Palin, Father Clement François

1897, August 4

Date of Birth:  1838, May 8

November 8, 1897

Fathers and Very Dear in Our Lord: 

No Memorial Card is Available

We lost at Montreal on last August 4th the former Superior of the Canadian College in Rome, Father Palin. His death, after the long illness which preceded it, could not have been a surprise to anyone, but the illness and the death have been the occasion of deep edification for those who witnessed our dear confrere’s patience and the great piety which sanctified his sufferings.

Father Clement François Palin was born at St.
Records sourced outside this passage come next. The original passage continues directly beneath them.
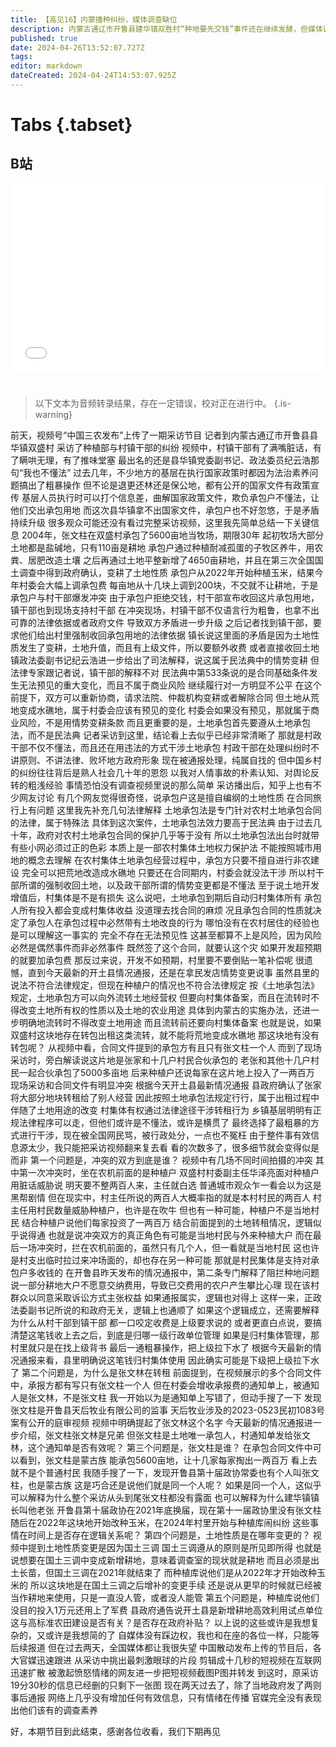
 ```yaml
---
title: 【高见16】内蒙播种纠纷，媒体调查缺位
description: 内蒙古通辽市开鲁县建华镇双胜村“种地要先交钱”事件还在继续发酵，但媒体调查缺位。行为粗暴的村镇干部吸引了绝大多数注意力，但事件背后的更深层问题仍然模糊不清。最近两天，内蒙通辽开鲁县的“种地要先交钱”事件火爆全网。但两天过去了，除了当地后续发布的情况通报，几乎看不到有媒体在认真跟进调查，互联网上也没有新增有效信息。仔细观看原采访视频，会发现有很多细节值得推敲。行为粗暴的村镇干部被骂、被处分是活该，但种植户也有法律问题。而且直到现在，承包人都没有公开露面。
published: true
date: 2024-04-26T13:52:07.727Z
tags: 
editor: markdown
dateCreated: 2024-04-24T14:53:07.925Z
---
```


# Tabs {.tabset}

## B站

<div style="position: relative; padding: 30% 45%;">
<iframe style="position: absolute; width: 100%; height: 100%; left: 0; top: 0;" src="//player.bilibili.com/player.html?&bvid=BV1hz42167Ax&page=1&as_wide=1&high_quality=1&danmaku=1&autoplay=0" scrolling="no" border="0" frameborder="no" framespacing="0" allowfullscreen="true"></iframe>
</div>


#

> 以下文本为音频转录结果，存在一定错误，校对正在进行中。
{.is-warning}

前天，视频号“中国三农发布”上传了一期采访节目
记者到内蒙古通辽市开鲁县县华镇双盛村
采访了种植部与村镇干部的纠纷
视频中，村镇干部有了满嘴脏话，有了瞒哄无理，有了推味堂塞
最出名的还是县华镇党委副书记、政法委员纪云浩那句“我也不懂法”
过去几年，不少地方的基层在执行国家政策时都因为法治素养问题搞出了粗暴操作
但不论是退更还林还是保公地，都有公开的国家文件有政策宣传
基层人员执行时可以打个信息差，曲解国家政策文件，欺负承包户不懂法，让他们交出承包用地
而这次县华镇拿不出国家文件，承包户也不好忽悠，于是矛盾持续升级
很多观众可能还没有看过完整采访视频，这里我先简单总结一下关键信息
2004年，张文柱在双盛村承包了5600亩地当牧场，期限30年
起初牧场大部分土地都是盐碱地，只有110亩是耕地
承包户通过种植耐减孤蛋的子牧区养牛，用农粪、居肥改造土壤
之后再通过土地平整新增了4650亩耕地，并且在第三次全国国土调查中得到政府确认，变耕了土地性质
承包户从2022年开始种植玉米，结果今年村委会大幅上调承包费
每亩地从十几块上调到200块，不交就不让耕地，于是承包户与村干部爆发冲突
由于承包户拒绝交钱，村干部宣布收回这片承包用地，镇干部也到现场支持村干部
在冲突现场，村镇干部不仅语言行为粗鲁，也拿不出可靠的法律依据或者政府文件
导致双方矛盾进一步升级
之后记者找到镇干部，要求他们给出村里强制收回承包用地的法律依据
镇长说这里面的矛盾是因为土地性质发生了变耕，土地升值，而且有上级文件，所以要额外收费
或者直接收回土地
镇政法委副书记纪云浩进一步给出了司法解释，说这属于民法典中的情势变耕
但法律专家跟记者说，镇干部的解释不对
民法典中第533条说的是合同基础条件发生无法预见的重大变化，而且不属于商业风险
继续履行对一方明显不公平
在这个前提下，双方可以重新协商，请求法院、仲裁机构变耕或者解除合同
但土地从荒地变成水礁地，属于村委会应该有预见的变化
村委会如果没有预见，那就属于商业风险，不是用情势变耕条款
而且更重要的是，土地承包首先要遵从土地承包法，而不是民法典
记者采访到这里，结论看上去似乎已经非常清晰了
那就是村政干部不仅不懂法，而且还在用违法的方式干涉土地承包
村政干部在处理纠纷时不讲原则、不讲法律、败坏地方政府形象
现在被通报处理，纯属自找的
但中国乡村的纠纷往往背后是熟人社会几十年的恩怨
以我对人情事故的朴素认知、对舆论反转的粗浅经验
事情恐怕没有调查视频里说的那么简单
采访播出后，知乎上也有不少网友讨论
有几个网友觉得很奇怪，说承包户这是擅自编纲的土地性质
在合同旅行上有问题
这里我先补充几句法律解释
土地承包法是专门针对农村土地承包合同的法律，属于特殊法
具体到这次案件，土地承包法效力要高于民法典
由于过去几十年，政府对农村土地承包合同的保护几乎等于没有
所以土地承包法出台时就带有些小网必须过正的色彩
本质上是一部农村集体土地权力保护法
不能按照城市用地的概念去理解
在农村集体土地承包经营过程中，承包方只要不擅自进行非农建设
完全可以把荒地改造成水礁地
只要还在合同期内，村委会就没法干涉
所以村干部所谓的强制收回土地，以及政干部所谓的情势变更都是不懂法
至于说土地开发增值后，村集体是不是有损失
这么说吧，土地承包到期后自动归村集体所有
承包人所有投入都会变成村集体收益
没道理去找合同的麻烦
况且承包合同的性质就决定了承包人在承包过程中必然带有土地改良的行为
哪怕没有在农村居住的经验也是可以理解这一事实的
完全不存在无法预见性
这甚至都算不上是风险，因为风险必然是偶然事件而非必然事件
既然签了这个合同，就要认这个灾
如果开发超预期的就要加承包费
那反过来说，开发不如预期，村里要不要倒贴一笔补偿呢
很遗憾，直到今天最新的开土县情况通报，还是在拿民发店情势变更说事
虽然县里的说法不符合法律规定，但现在种植户的情况也不符合法律规定
按《土地承包法》规定，土地承包方可以向外流转土地经营权
但要向村集体备案，而且在流转时不得改变土地所有权的性质以及土地的农业用途
具体到内蒙古的实施办法，还进一步明确地流转时不得改变土地用途
而且流转前还要向村集体备案
也就是说，如果双盛村这块地存在转包出租这类流转，就不能将荒地变成水礁地
那这块地有没有转包呢？
从视频中看，合同文件提到的承包方有且只有张文柱一个人
而到了现场采访时，旁白解读说这片地是张家和十几户村民合伙承包的
老张和其他十几户村民一起合伙承包了5000多亩地
后来种植户还说每家在这片地上投入了一两百万
现场采访和合同文件有明显冲突
根据今天开土县最新情况通报
县政府确认了张家将大部分地块转租给了别人经营
因此按照土地承包法规定行行，属于出租过程中伴随了土地用途的改变
村集体有权通过法律途径干涉转租行为
乡镇基层明明有正规法律程序可以走，但他们或许是不懂法，或许是横贯了
最终选择了最粗暴的方式进行干涉，现在被全国网民骂，被行政处分，一点也不冤枉
由于整件事有效信息源太少，我只能把采访视频翻来复去看
看的次数多了，很多细节就会变得似是而非
第一个问题是，冲突的双方到底是谁？
视频中有几场不同时间拍摄的冲突
其中第一次冲突时，坐在农机前面的是种植户
双盛村村委副主任华泽亮面对种植户用脏话威胁说
明天要不整两百人来，主任就白选
普通城市观众乍一看会以为这是黑帮剧情
但在现实中，村主任所说的两百人大概率指的就是本村村民的两百人
村主任用村民数量威胁种植户，也许是在吹牛
但也有一种可能，种植户不是当地村民
结合种植户说他们每家投资了一两百万
结合前面提到的土地转租情况，逻辑似乎说得通
也就是说冲突双方的真正角色有可能是当地村民与外来种植大户
而在最后一场冲突时，拦在农机前面的，虽然只有几个人，但一看就是当地村民
这也许是村支出临时拉过来冲场面的，却也存在另一种可能
那就是村民集体是支持对承包户多收钱的
在开鲁县昨天发布的情况通报中，第二条专门解释了阻拦种地问题
说一部分耕地大户不愿意交纳费用，导致已交费用的农户产生攀比心理
现在该村群众以同意采取诉讼方式主张权益
如果通报属实，逻辑也对得上
这样一来，正政法委副书记所说的和政府无关，逻辑上也通顺了
如果这个逻辑成立，还需要解释为什么从村干部到镇干部
都一口咬定收费是上级要求说的
或者更直白点说，要搞清楚这笔钱收上去之后，到底是归哪一级行政单位管理
如果是归村集体管理，那村里就只是在找上级背书
最后一通粗暴操作，把上级拉下水了
根据今天最新的情况通报来看，县里明确说这笔钱归村集体使用
因此确实可能是下级把上级拉下水了
第二个问题是，为什么是张文林在转租
前面提到，在视频展示的多个合同文件中，承报方都有写只有张文柱一个人
但在村委会增收承报费的通知单上，被通知人是张文林，不是张文柱
我一开始以为是通知单上写错了，但动手搜了一下
发现张文柱是开鲁县天后牧业有限公司的监事
天后牧业涉及的2023-0523民初1083号案有公开的庭审视频
视频中明确提起了张文林这个名字
今天最新的情况通报进一步介绍，张文柱张文林是兄弟
但张文柱是土地唯一承包人，村通知单发给张文林，这个通知单是否有效呢？
第三个问题是，张文柱是谁？
在承包合同文件中可以看到，张文柱是蒙古族
能承包5600亩地，让十几家每家掏出一两百万
看上去就不是个普通村民
我随手搜了一下，发现开鲁县第十届政协常委也有个人叫张文柱，也是蒙古族
这是巧合还是说他们就是同一个人呢？
如果是同一个人，这似乎可以解释为什么整个采访从头到尾张文柱都没有露面
也可以解释为什么建华镇镇长叫他老张
开鲁县第十届政协在2021年底换届，现在第十一届政协里没有张文柱
随后在2022年这块地开始改种玉米，在2024年村里开始与种植库闹纠纷
这些事情在时间上是否存在逻辑关系呢？
第四个问题是，土地性质是在哪年变更的？
视频中提到土地性质变更是因为国土三调
国土三调遵从的原则是所见即所得
也就是说想要在国土三调中变成新增耕地，意味着调查室的现状就是耕地
而且必须是出土长苗，但国土三调在2021年就结束了
而种植库说他们是从2022年才开始改种玉米的
所以这块地是在国土三调之后增补的变更手续
还是说从更早的时候就已经被当作耕地来使用，只是一直没人管，或者没人能管
第五个问题是，种植库说他们没目的投入1万元还用上了军费
县政府通告说开土县是新增耕地高效利用试点单位
这与高标准农田建设是否有关？是否存在政府补贴？
以上说的这些或许是我想复杂的，又或许是我想简的了
自媒体没有踩边权，我也和在座的各位一样，只能等后续报道
但在过去两天，全国媒体都让我很失望
中国散动发布上传的节目后，各大官媒迅速跟进
从采访中挑出最刺激眼球的片段
剪辑成十几秒的短视频在互联网迅速扩散
被激起愤怒情绪的网友进一步把短视频截图P图并转发
到这时，原采访19分30秒的信息已经删的只剩下一张图
现在两天过去了，除了当地政府发了两则事后通报
网络上几乎没有增加任何有效信息，只有情绪在传播
官媒完全没有表现出他们该有的调查素养

好，本期节目到此结束，感谢各位收看，我们下期再见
Cyprien in the Diocese of Montreal on May 8, 1838. He belonged to one of those pious and simple families of the Canadian countryside whose whole aim is to serve God in raising their children in the way of Christianity. He always had a very vivid and tender memory of his pious mother under whose influence he came all the more since, as a delicate and sickly child, he was never very far away from the family hearth.

He entered the College of Montreal in 1852 to begin learning Latin. He soon reached the first rank in his class and he kept that rank for all the succeeding years in spite of absences of several months for reasons of health, months during which his studiousness never let him be idle. At the college his temperament and character kept him out of strenuous games and those little projects of students which begin the initial experiences of the give and take of life. He was a model student: intelligent, pious, reliable, enjoying the company of those who shared his sweet and calm outlook. His lack of sophistication, at the age of fifteen, was such that his holy director, Father Nercau, availed himself of the reading and explanation of the Song of Songs to enlighten his innocent mind.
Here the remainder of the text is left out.